In this volume, Amos J. Wright Jr. compiles and presents the source materials relating to the lives and careers of Laughlin McGillivray and Alexander McGillivray. The volume represents tweny years of meticulous detective work, during which the author has ferreted out details previously unknown, has clarified some of the problems raised by previous research, and has righted several current misconceptions. There is much here that is of genealogical interest, bearing on such matters as the relationship between the McGillivray and McIntosh clans in Scotland, and the fate of Alexander McGillivray’s son who was sent to Scotland after the death of his father. Among the many conclusions and carefully weighed opinions offered in these pages, the author has included a consideration of Alexander’s cause of death, as he was rumored to have been poisoned by a Spaniard. Publication of these source materials is sure to further our scholarly understanding of these fascinating individuals who were born into fascinating times.


McGillivray and McIntosh Traders, The: On the Old Southwest Frontier, 1716-1815 Reviews


  • Neil

    It’s not easy to review a book that the author has poured his life’s interest into and devoted 20 years of their life into. It’s difficult to critique, when so much of the author is in the book.

    It feels unfair and unjust. Regardless of the book’s merits and failings.

    It’s a great resource, it’s well researched.

    Regardless of the title this is a book about Alexander McGillivray, there is background, especially his father and therefore the Scottish Highland connection,

    There isn’t so much about the other MacGillivray traders, but that is not Wright’s fault. Anglicised records of Scots Gaelic names, that the distinctions and obvious relationships between all the Farquhars, Lachlans, Johns, Alexanders etc are lost.

    There also isn’t very much about the Mackintoshs. The Mackintosh and MacGillivray were intermarried and tightly linked in Strathnairn, allied together within Clan Chattan. There is likely a whole unresolved well of connection within the core research.

    The book isn’t particularly easy to read and because of that not very easy to absorb.

    I ended up re-buying this an an e-book, so that I could annotate and reference. Then there was extra reading required around it.

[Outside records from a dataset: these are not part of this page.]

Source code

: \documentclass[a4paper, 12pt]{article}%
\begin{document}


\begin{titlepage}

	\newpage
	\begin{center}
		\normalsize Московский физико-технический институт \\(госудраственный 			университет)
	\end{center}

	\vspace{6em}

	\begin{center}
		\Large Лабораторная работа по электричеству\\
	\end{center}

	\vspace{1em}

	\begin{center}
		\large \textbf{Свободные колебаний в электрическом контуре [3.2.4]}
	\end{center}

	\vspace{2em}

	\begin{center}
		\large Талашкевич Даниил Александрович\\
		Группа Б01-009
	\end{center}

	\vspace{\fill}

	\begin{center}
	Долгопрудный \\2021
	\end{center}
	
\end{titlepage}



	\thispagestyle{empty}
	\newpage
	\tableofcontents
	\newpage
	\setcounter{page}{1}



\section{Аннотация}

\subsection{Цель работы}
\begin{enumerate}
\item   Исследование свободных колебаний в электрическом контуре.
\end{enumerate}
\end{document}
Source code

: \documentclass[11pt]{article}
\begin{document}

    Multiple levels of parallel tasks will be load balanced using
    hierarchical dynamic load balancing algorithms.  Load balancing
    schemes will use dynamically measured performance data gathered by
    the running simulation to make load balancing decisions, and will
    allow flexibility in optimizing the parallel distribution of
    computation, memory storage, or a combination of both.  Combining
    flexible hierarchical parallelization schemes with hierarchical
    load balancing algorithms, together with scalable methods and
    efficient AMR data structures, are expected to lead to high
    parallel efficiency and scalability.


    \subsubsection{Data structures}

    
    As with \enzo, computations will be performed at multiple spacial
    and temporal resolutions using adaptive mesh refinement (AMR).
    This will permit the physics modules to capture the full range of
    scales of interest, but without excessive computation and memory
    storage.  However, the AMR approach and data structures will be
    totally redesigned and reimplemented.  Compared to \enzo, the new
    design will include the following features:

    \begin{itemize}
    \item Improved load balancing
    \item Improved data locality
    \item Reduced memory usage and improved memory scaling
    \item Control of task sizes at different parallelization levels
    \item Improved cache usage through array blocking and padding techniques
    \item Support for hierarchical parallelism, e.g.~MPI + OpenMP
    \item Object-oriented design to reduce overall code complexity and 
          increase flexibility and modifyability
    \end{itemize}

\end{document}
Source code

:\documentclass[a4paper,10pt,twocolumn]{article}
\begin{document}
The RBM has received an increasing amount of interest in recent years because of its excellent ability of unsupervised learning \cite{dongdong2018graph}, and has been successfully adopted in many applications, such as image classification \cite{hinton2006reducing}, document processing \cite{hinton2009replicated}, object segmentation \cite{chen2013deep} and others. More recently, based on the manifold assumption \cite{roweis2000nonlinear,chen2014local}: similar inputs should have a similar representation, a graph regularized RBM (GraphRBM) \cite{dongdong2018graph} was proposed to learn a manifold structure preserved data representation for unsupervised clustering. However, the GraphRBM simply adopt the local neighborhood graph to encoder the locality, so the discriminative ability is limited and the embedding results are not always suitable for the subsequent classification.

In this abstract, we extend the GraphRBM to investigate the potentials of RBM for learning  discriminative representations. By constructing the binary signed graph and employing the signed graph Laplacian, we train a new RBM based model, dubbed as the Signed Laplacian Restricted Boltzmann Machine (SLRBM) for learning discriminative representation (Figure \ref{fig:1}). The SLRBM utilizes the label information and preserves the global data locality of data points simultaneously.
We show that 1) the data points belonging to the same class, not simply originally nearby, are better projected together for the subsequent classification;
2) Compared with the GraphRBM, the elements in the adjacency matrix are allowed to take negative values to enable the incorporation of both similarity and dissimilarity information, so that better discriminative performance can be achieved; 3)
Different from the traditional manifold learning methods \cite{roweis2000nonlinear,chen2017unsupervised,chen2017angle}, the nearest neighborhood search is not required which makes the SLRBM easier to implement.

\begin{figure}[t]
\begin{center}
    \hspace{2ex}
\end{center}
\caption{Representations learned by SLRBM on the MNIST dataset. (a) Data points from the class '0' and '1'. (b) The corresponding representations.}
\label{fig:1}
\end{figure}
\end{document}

    This is a niche topic, however it is a rewarding book, if not a casual read.

  • Sarah Shaw

    This book is both invaluable and infuriating. The author goes to great lengths to find and verify information but is utterly incapable of organizing it into any kind of coherent whole. Admittedly, covering the great number of families and traders active over a hundred year period in a vast section of the old and new world is an all but impossible task, but surely some method other than the almost random wanderings between territories, times and family connections could have been found. At very least the author might have refrained from such wild digressions as the whole two hundred and fifty year history of the school in Banff, Scotland to which young Aleck McGillivray, the third generation of this family, was sent- particularly since we have virtually no information about the young man himself. At very least such information could have been put in a footnote. I know I can't expect every historian or biographer to be a Caroline Morehead or a William Dalrymple, but surely some vestige of order- a few genealogical charts or time lines, for instance- isn't too much to ask.